** EXERCISE DETAILS **
Copy verbatim the block of lines in the entries below whose first line contains "To evaluate the" and whose last line contains "decreased as the". Leave out all other lines.
□ □ □ □
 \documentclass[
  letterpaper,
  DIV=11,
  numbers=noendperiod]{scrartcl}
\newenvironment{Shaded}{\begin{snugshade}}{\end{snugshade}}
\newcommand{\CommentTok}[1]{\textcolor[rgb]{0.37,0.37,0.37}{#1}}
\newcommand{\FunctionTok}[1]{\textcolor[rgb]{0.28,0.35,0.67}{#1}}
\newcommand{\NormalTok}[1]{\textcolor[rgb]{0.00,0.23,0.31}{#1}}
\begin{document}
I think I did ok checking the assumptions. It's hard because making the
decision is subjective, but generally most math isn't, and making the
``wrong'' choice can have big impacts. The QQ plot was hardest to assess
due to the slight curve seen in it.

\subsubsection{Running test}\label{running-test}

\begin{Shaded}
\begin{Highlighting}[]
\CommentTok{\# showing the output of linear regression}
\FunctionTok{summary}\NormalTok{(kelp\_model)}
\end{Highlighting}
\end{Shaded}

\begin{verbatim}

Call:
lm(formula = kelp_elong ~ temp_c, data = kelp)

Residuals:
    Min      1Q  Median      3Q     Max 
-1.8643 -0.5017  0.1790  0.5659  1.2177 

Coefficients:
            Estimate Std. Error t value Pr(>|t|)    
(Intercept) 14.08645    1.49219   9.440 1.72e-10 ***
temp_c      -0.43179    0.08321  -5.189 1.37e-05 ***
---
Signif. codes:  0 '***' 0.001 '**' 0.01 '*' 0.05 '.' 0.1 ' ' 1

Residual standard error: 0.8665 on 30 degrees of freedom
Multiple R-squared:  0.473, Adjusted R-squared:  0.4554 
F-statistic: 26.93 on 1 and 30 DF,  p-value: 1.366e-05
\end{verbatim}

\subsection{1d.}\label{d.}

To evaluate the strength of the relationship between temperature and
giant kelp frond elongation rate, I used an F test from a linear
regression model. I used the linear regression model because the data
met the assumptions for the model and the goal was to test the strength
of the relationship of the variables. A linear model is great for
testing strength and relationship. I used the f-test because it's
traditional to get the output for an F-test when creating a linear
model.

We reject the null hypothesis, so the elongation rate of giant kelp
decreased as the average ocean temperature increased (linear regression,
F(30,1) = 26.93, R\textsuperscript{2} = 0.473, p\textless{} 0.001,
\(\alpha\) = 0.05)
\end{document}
□ □ □ □
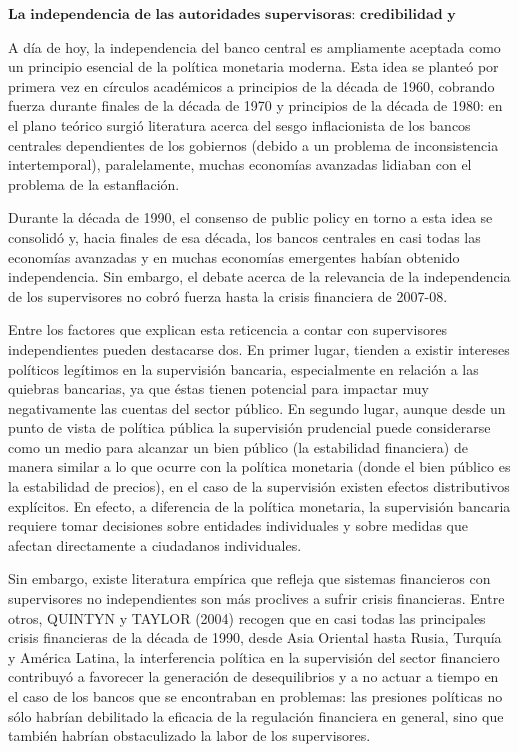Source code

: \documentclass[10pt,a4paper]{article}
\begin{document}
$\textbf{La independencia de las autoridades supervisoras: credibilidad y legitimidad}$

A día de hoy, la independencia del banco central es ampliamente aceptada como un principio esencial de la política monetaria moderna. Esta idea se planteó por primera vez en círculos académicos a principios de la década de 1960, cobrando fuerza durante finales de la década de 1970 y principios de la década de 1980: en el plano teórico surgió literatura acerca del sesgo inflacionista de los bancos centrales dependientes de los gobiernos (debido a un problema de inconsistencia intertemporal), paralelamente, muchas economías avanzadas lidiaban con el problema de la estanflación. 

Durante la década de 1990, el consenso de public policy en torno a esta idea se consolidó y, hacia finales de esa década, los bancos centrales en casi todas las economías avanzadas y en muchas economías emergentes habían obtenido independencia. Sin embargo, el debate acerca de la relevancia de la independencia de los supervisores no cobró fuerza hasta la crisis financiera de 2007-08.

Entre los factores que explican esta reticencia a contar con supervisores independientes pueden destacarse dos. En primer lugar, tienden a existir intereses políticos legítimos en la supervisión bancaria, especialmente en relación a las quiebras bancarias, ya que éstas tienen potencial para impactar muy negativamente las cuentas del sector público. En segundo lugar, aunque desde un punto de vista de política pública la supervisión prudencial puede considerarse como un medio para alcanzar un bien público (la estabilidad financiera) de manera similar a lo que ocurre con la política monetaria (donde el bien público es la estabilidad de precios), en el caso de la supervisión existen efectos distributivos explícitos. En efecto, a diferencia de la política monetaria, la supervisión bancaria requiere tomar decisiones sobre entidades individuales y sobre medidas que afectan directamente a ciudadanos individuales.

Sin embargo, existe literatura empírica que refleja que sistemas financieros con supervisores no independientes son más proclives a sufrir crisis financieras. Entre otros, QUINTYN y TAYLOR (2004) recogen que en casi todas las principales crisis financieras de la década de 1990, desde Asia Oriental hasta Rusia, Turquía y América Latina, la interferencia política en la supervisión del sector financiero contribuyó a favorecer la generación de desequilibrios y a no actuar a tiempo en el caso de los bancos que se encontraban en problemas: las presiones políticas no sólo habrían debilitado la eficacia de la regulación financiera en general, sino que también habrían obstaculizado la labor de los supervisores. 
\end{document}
□ □ □ □
** PROBLEM SOLUTION **
To evaluate the strength of the relationship between temperature and
giant kelp frond elongation rate, I used an F test from a linear
regression model. I used the linear regression model because the data
met the assumptions for the model and the goal was to test the strength
of the relationship of the variables. A linear model is great for
testing strength and relationship. I used the f-test because it's
traditional to get the output for an F-test when creating a linear
model.

We reject the null hypothesis, so the elongation rate of giant kelp
decreased as the average ocean temperature increased (linear regression,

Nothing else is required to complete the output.